Search the entries for the line containing "- TIMED_WAITIN". Repeat it, then every line after it, exactly through the final line.

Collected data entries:
/---

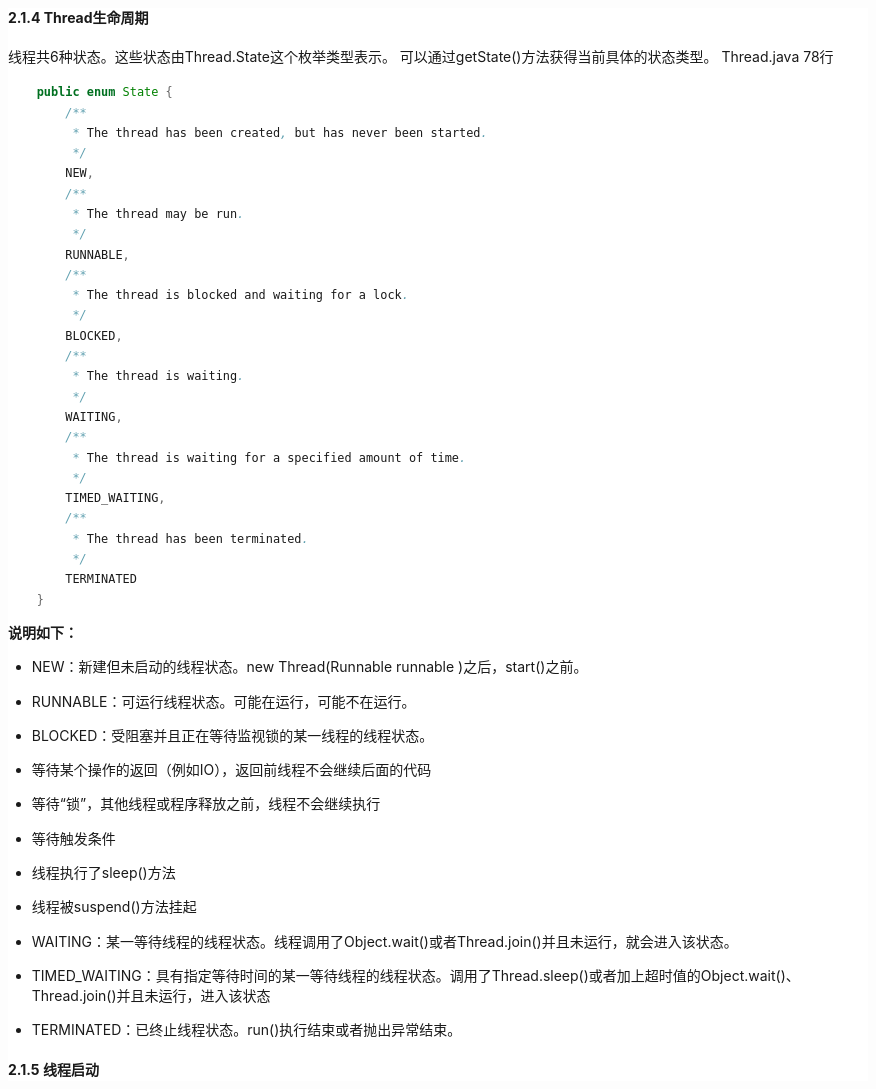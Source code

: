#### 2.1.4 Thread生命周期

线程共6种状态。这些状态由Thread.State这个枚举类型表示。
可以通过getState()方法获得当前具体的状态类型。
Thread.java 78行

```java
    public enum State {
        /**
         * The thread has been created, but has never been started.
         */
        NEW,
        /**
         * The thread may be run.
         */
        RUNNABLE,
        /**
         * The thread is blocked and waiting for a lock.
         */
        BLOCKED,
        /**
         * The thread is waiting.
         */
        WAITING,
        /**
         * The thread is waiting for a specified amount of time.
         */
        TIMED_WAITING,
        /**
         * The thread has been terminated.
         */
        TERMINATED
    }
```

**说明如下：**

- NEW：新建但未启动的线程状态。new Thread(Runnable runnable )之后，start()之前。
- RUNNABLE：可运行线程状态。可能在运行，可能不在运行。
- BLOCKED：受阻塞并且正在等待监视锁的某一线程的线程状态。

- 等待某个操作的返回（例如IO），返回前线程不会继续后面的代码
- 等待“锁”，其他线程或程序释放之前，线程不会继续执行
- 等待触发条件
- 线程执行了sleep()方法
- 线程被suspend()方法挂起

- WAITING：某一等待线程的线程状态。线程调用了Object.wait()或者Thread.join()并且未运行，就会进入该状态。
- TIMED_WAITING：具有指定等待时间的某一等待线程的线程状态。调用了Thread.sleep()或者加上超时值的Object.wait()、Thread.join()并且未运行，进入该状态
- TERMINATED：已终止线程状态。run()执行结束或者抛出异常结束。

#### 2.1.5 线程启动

\---

Output of the task:
- TIMED_WAITING：具有指定等待时间的某一等待线程的线程状态。调用了Thread.sleep()或者加上超时值的Object.wait()、Thread.join()并且未运行，进入该状态
- TERMINATED：已终止线程状态。run()执行结束或者抛出异常结束。

#### 2.1.5 线程启动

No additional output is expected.